Segment Start: MATERIAL PROVIDED
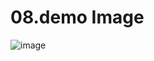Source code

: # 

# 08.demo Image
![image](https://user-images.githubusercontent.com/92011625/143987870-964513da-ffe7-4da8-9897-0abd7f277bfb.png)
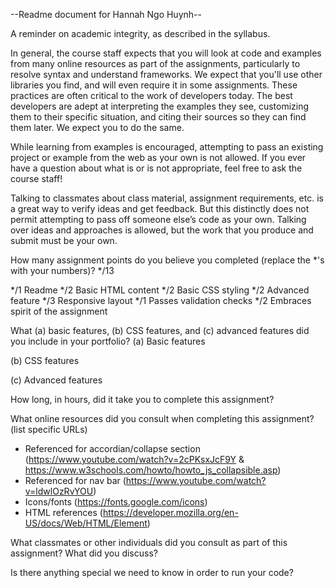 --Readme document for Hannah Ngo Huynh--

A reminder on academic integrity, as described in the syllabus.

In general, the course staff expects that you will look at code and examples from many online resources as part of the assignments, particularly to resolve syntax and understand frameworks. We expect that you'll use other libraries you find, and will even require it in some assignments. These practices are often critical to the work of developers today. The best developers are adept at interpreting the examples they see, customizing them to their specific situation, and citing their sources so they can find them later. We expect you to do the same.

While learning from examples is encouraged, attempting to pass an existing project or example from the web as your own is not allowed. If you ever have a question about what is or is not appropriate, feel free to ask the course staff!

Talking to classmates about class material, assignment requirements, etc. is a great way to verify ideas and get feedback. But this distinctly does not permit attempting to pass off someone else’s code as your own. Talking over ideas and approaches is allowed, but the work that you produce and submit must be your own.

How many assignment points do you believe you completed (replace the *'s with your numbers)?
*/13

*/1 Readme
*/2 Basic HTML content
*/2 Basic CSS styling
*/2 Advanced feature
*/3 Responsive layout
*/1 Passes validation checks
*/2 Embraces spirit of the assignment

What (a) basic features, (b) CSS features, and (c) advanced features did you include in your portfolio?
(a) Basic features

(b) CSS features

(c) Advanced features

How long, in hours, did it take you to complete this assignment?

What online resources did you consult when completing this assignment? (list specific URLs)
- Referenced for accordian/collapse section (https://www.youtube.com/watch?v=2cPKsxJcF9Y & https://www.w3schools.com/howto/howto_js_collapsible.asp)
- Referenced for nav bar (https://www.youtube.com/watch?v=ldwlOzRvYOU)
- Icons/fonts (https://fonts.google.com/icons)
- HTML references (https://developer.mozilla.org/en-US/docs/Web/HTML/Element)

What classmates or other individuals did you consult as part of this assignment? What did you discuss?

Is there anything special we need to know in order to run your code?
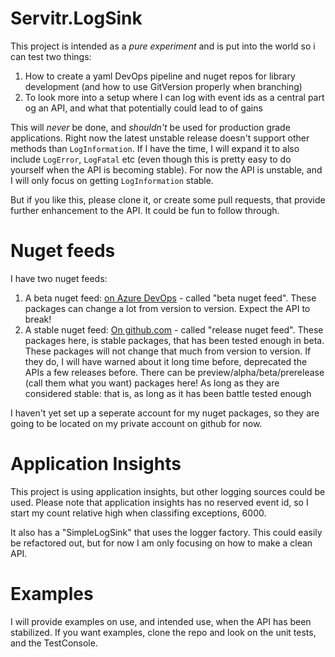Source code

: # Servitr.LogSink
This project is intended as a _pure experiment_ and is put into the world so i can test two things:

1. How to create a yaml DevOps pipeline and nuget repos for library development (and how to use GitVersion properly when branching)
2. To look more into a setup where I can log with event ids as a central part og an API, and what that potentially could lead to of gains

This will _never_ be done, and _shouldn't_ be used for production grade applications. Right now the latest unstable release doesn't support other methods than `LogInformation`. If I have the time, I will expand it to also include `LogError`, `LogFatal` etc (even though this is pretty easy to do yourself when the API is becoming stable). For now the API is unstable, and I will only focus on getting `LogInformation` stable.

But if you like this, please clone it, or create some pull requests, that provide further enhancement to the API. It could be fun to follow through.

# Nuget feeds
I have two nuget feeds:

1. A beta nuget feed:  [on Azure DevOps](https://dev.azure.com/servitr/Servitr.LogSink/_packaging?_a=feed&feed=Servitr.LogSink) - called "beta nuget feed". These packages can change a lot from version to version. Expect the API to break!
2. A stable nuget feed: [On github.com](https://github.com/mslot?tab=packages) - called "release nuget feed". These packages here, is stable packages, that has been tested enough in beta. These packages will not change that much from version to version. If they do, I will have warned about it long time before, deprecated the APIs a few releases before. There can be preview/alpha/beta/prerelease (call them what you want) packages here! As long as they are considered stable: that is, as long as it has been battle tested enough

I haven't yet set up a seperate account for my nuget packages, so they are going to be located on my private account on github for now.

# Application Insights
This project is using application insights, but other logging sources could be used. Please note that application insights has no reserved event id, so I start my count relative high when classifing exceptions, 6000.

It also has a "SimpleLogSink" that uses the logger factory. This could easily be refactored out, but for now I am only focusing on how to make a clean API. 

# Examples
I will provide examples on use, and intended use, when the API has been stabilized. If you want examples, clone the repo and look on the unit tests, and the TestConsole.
Segment End: MATERIAL PROVIDED
Segment Start: MATERIAL PROVIDED
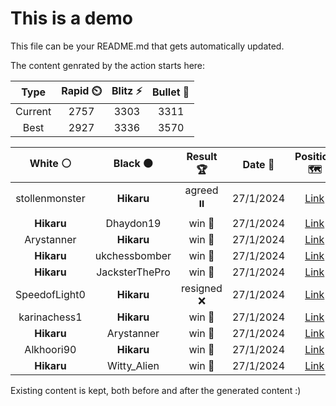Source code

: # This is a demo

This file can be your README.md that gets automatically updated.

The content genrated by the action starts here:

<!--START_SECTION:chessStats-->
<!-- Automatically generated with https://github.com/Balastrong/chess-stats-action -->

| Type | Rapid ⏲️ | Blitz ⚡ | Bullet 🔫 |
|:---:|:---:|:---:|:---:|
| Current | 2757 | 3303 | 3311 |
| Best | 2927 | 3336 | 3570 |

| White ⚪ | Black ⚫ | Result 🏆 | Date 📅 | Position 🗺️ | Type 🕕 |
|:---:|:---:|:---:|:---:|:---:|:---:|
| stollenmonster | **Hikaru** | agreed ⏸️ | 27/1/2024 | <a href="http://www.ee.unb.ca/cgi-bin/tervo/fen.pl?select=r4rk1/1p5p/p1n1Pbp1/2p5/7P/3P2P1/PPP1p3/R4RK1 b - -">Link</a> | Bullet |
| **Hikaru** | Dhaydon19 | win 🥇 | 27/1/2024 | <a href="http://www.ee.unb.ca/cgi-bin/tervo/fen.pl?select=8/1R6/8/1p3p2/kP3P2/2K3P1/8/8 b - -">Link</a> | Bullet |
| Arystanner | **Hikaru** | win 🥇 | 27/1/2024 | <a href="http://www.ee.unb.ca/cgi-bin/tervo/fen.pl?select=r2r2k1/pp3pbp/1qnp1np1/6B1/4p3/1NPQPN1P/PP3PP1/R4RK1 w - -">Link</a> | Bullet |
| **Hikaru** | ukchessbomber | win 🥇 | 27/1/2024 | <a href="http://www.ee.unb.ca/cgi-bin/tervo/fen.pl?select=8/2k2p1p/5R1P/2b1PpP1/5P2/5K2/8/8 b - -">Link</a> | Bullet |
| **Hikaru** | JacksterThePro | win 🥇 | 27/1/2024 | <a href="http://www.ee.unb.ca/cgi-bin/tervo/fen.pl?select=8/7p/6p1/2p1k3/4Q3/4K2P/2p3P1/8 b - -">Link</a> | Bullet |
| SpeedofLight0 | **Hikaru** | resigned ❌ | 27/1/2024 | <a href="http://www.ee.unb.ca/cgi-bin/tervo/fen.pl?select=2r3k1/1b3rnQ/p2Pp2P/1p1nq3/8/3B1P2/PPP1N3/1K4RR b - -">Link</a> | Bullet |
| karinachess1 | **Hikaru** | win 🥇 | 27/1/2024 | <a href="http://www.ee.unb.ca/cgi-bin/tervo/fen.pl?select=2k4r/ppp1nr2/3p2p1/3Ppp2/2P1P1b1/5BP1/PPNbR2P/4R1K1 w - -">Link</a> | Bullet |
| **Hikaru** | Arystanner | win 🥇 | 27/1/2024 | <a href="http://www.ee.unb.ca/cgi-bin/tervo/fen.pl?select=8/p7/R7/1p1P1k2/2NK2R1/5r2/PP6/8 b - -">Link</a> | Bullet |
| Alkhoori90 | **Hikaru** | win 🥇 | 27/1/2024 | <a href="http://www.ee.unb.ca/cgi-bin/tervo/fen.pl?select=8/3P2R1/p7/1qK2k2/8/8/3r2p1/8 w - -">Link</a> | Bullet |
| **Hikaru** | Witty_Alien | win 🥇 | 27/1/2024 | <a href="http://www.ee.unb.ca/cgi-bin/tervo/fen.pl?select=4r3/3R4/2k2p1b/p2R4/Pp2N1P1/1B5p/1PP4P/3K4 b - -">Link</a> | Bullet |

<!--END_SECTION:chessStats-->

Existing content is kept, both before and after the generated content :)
Segment End: MATERIAL PROVIDED
Segment Start: MATERIAL PROVIDED
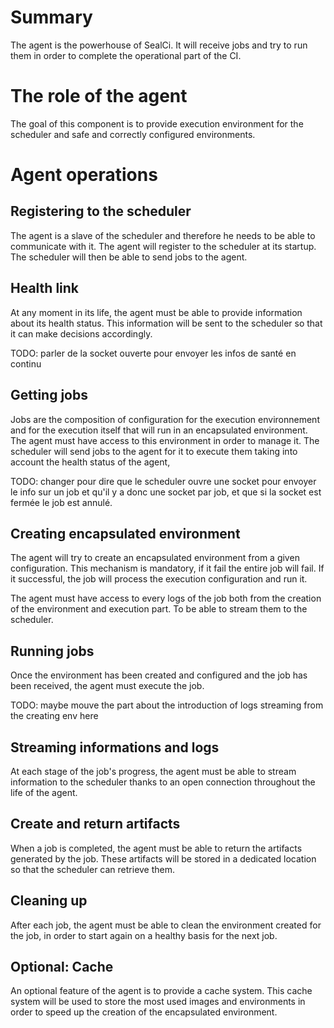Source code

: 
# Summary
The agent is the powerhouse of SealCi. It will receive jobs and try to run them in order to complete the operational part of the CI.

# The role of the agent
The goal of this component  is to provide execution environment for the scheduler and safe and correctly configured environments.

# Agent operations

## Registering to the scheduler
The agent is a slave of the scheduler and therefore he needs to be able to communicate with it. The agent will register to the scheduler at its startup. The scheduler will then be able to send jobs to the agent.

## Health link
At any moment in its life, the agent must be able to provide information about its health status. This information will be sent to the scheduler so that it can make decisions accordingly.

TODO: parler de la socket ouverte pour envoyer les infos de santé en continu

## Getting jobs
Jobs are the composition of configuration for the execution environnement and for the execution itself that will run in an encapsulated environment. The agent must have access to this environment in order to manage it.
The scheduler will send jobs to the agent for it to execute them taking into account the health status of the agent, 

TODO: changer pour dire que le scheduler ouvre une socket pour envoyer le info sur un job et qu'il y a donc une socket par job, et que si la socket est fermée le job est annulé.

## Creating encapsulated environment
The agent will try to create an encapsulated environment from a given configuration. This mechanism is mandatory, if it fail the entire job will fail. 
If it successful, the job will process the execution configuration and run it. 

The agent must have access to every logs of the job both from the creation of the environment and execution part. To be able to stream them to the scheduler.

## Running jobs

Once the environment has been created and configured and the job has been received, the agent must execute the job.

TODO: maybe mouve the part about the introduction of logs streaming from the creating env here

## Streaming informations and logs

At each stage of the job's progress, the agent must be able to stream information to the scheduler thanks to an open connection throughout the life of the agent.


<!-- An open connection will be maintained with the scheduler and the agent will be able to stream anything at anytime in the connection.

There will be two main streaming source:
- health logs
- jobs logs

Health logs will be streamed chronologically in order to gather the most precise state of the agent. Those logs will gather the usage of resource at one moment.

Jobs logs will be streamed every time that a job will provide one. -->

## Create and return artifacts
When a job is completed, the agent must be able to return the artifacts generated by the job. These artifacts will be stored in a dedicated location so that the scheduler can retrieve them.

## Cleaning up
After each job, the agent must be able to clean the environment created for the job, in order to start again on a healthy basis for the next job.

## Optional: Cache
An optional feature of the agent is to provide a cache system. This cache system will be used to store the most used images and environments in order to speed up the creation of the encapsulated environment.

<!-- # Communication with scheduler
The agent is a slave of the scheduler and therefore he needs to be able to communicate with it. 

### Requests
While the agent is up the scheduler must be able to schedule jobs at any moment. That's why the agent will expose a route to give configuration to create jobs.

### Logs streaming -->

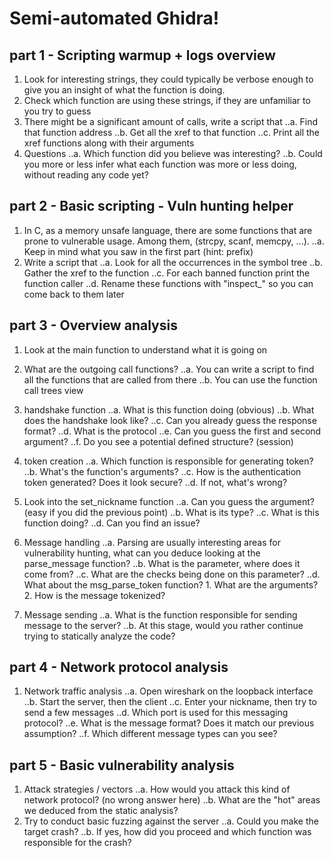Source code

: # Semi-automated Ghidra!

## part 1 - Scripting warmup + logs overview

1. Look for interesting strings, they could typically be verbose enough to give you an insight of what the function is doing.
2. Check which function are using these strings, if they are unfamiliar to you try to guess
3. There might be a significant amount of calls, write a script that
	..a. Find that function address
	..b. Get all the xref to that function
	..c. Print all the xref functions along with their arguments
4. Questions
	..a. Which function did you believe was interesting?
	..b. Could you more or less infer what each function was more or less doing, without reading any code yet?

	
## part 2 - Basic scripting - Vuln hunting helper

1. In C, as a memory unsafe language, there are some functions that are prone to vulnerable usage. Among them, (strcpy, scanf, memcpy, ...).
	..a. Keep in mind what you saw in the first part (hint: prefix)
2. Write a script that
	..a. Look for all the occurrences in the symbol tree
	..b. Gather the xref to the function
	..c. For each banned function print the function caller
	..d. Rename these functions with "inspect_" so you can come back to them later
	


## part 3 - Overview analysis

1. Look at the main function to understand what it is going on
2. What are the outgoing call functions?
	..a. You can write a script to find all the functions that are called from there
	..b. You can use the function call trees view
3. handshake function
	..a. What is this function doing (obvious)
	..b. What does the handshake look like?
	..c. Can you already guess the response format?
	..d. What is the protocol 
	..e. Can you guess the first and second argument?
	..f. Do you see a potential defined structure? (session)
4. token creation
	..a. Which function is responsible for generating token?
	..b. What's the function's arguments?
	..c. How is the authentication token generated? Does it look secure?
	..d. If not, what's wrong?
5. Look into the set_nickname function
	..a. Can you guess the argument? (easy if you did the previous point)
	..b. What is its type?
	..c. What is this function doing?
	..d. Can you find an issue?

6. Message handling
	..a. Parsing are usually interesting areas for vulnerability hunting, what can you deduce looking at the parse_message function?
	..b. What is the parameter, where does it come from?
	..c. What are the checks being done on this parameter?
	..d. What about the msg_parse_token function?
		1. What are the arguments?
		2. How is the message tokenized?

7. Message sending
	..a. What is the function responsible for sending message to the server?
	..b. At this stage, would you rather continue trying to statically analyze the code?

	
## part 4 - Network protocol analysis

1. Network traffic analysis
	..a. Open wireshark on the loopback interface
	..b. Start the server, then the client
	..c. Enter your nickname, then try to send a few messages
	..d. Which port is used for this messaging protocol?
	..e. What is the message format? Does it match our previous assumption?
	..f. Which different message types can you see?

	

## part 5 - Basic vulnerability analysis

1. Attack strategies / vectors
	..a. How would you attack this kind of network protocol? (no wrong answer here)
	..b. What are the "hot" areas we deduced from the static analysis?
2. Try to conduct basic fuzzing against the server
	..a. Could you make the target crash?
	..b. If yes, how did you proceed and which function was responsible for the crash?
Segment End: MATERIAL PROVIDED
▶ [WORK TO BE COMPLETED]
Count each line above where the word "socket" appears, and answer with nothing except that count.

▶ [OUTPUT FOR THIS EXERCISE]
2